# [Requirement]
Would you please transcribe the listing exactly, with no images?

# [Records for the exercise]
════════════════════
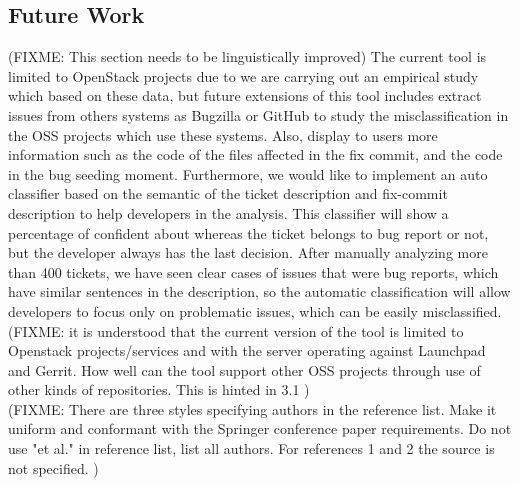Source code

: \documentclass[ifip]{svmult}
\begin{document}
\subsection{Future Work}
\label{sec:5.1}


(FIXME: This section needs to be linguistically improved)
The current tool is limited to OpenStack projects due to we are carrying out an empirical study which based on these data, but future extensions of this tool includes extract issues from others systems as Bugzilla or GitHub to study the misclassification in the OSS projects which use these systems. Also, display to users more information such as the code of the files affected in the fix commit, and the code in the bug seeding moment. Furthermore, we would like to implement an auto classifier based on the semantic of the ticket description and fix-commit description to help developers in the analysis. This classifier will show a percentage of confident about whereas the ticket belongs to bug report or not, but the developer always has the last decision. After manually analyzing more than 400 tickets, we have seen clear cases of issues that were bug reports, which have similar sentences in the description, so the automatic classification will allow developers to focus only on problematic issues, which can be easily misclassified. \\
(FIXME: it is understood that the current version of the tool is limited to Openstack projects/services and with the server operating against Launchpad and Gerrit. How well can the tool support other OSS projects through use of other kinds of repositories. This is hinted in 3.1 )\\
(FIXME: There are three styles specifying authors in the reference list. Make it uniform and conformant with the Springer conference paper requirements. Do not use "et al." in reference list, list all authors. For references 1 and 2 the source is not specified.
)



\end{document}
════════════════════
# [Exercise output]
Source code

: \documentclass[ifip]{svmult}
\begin{document}
\subsection{Future Work}
\label{sec:5.1}


(FIXME: This section needs to be linguistically improved)
The current tool is limited to OpenStack projects due to we are carrying out an empirical study which based on these data, but future extensions of this tool includes extract issues from others systems as Bugzilla or GitHub to study the misclassification in the OSS projects which use these systems. Also, display to users more information such as the code of the files affected in the fix commit, and the code in the bug seeding moment. Furthermore, we would like to implement an auto classifier based on the semantic of the ticket description and fix-commit description to help developers in the analysis. This classifier will show a percentage of confident about whereas the ticket belongs to bug report or not, but the developer always has the last decision. After manually analyzing more than 400 tickets, we have seen clear cases of issues that were bug reports, which have similar sentences in the description, so the automatic classification will allow developers to focus only on problematic issues, which can be easily misclassified. \\
(FIXME: it is understood that the current version of the tool is limited to Openstack projects/services and with the server operating against Launchpad and Gerrit. How well can the tool support other OSS projects through use of other kinds of repositories. This is hinted in 3.1 )\\
(FIXME: There are three styles specifying authors in the reference list. Make it uniform and conformant with the Springer conference paper requirements. Do not use "et al." in reference list, list all authors. For references 1 and 2 the source is not specified.
)



\end{document}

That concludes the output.